Health food: Tea Connection. Oh, B.R., do I have a hot investment tip for you. Come to Bs As and open up a location of the chain “Tea Connection” (name in English), which serves relatively light fare, like chicken sandwiches and organic-rice stir fries, and mixed-fruit drinks. For while I found this restaurant a great change from the usual fare, I rarely went there because both of the two locations near me were so busy during all hours of the day as to almost inevitably require an awful and protracted wait outside in the freezing plein-air. But it seemed to me from my many many failures to eat at the invariably crowded TC that there is a real supply/demand mismatch here in Bs As, and that anyone who opened a location would be raking it in.

The polar opposite of what I'm currently writing about. This burger is on offer at local BKs and is called the "BK Stacker." It rises a full five patties high, and offers "Sabor 5.0" according to the ads. I actually first thought this was a joke mocking gluttonous Americans. But it's not. So the next time you hear a foreigner making light of our gross diets, cite the BK Stacker to illustrate that the only thing grosser than US fast food is the metastatic version of US fast food that people apparently consume with wild abandon abroad.

Vegetarian food: Happiness House. In my fifth week here, I found along Rodriguez Pena, totally por casualidad, one of like three vegetarian specialty shops in the entirety of Bs As. This one also has an English name, interestingly, and is a buffet where you can load up a box with all manner of Arg-veg specialty delights like empanadas, carne de soya, etc., though the overall theme was basically Asiatic, and the place was run by Asian folks who spoke perfect Spanish which always vaguely amused me for reasons that remain unclear. This developed into a very fun tradition whereby I would spend four hours in the AM at my really very fun and cool Spanish school, VOS, and would treat myself afterward to a cheap and delicious vegetarian feast at HH, which made whatever ensuing heavy dinner I’d inevitably consume seem not so artery-threatening as it probably still was.

And of course this entry would be incomplete without a reference to dessert, which in my case was always delectable and wonderful flan.
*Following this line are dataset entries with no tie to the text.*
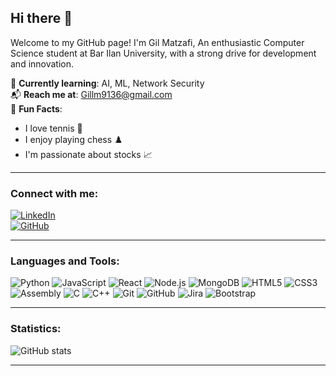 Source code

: ## Hi there 👋

Welcome to my GitHub page! I'm Gil Matzafi, An enthusiastic Computer Science student at Bar Ilan University, with a strong drive for development and innovation.


🌱 **Currently learning**: AI, ML, Network Security  
📬 **Reach me at**: [Gillm9136@gmail.com](mailto:Gillm9136@gmail.com)  
🎉 **Fun Facts**:  
- I love tennis 🎾  
- I enjoy playing chess ♟️  
- I'm passionate about stocks 📈  

---

### Connect with me:
[![LinkedIn](https://img.shields.io/badge/LinkedIn-Profile-blue?logo=linkedin)](https://linkedin.com/in/gil-matzafi-65283723b/)  
[![GitHub](https://img.shields.io/badge/GitHub-Profile-lightgrey?logo=github)](https://github.com/GilMatzafi)

---

### Languages and Tools:
![Python](https://img.shields.io/badge/Python-3776AB?style=for-the-badge&logo=python&logoColor=white)
![JavaScript](https://img.shields.io/badge/JavaScript-F7DF1E?style=for-the-badge&logo=javascript&logoColor=black)
![React](https://img.shields.io/badge/React-61DAFB?style=for-the-badge&logo=react&logoColor=black)
![Node.js](https://img.shields.io/badge/Node.js-339933?style=for-the-badge&logo=node.js&logoColor=white)
![MongoDB](https://img.shields.io/badge/MongoDB-47A248?style=for-the-badge&logo=mongodb&logoColor=white)
![HTML5](https://img.shields.io/badge/HTML5-E34F26?style=for-the-badge&logo=html5&logoColor=white)
![CSS3](https://img.shields.io/badge/CSS3-1572B6?style=for-the-badge&logo=css3&logoColor=white)
![Assembly](https://img.shields.io/badge/Assembly-525252?style=for-the-badge&logo=assembly&logoColor=white)
![C](https://img.shields.io/badge/C-A8B9CC?style=for-the-badge&logo=c&logoColor=black)
![C++](https://img.shields.io/badge/C++-00599C?style=for-the-badge&logo=c%2B%2B&logoColor=white)
![Git](https://img.shields.io/badge/Git-F05032?style=for-the-badge&logo=git&logoColor=white)
![GitHub](https://img.shields.io/badge/GitHub-181717?style=for-the-badge&logo=github&logoColor=white)
![Jira](https://img.shields.io/badge/Jira-0052CC?style=for-the-badge&logo=jira&logoColor=white)
![Bootstrap](https://img.shields.io/badge/Bootstrap-7952B3?style=for-the-badge&logo=bootstrap&logoColor=white)

---

### Statistics:
![GitHub stats](https://github-readme-stats.vercel.app/api?username=GilMatzafi&show_icons=true&theme=radical)

---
Flan is not, of course, unique to Argentina, but what makes the experience of flan here so delectable is that it’s usually accompanied by dulce de leche, which is a scoop of caramel that has more … structural integrity than the caramel sauce one might get in the states, and is also much richer and delicious, so much so that I could eat an entire serving of it solo. And, embarrassingly enough, did—several times (record for portions of flan + DdL eaten in one meal = 3).

Flan with dulce de leche.

This list is necessarily incomplete. I’m reminded of many other memorable food experiences that I don’t have time to detail--eating at Fiselle, just across the street from my depto, and practicing Spanish with voluble owner Ricardo; grabbing choripan from carts off the street; those mobile nut-roasteries that smell intriguing if not particularly delicious and that I never got the nerve to try; long AMs spent writing over a desayuno completo (perfectly enjoyable but over-named); outstanding café y medias lunas at Martinez (the Porteno Starbucks but still excellent); and of course hours and hours spent at my personal fave, la famosa La Biela. But there’s much blogging to be done, B.R., and little time remaining, so I’ll have to leave the rest to your fecund imaginationses.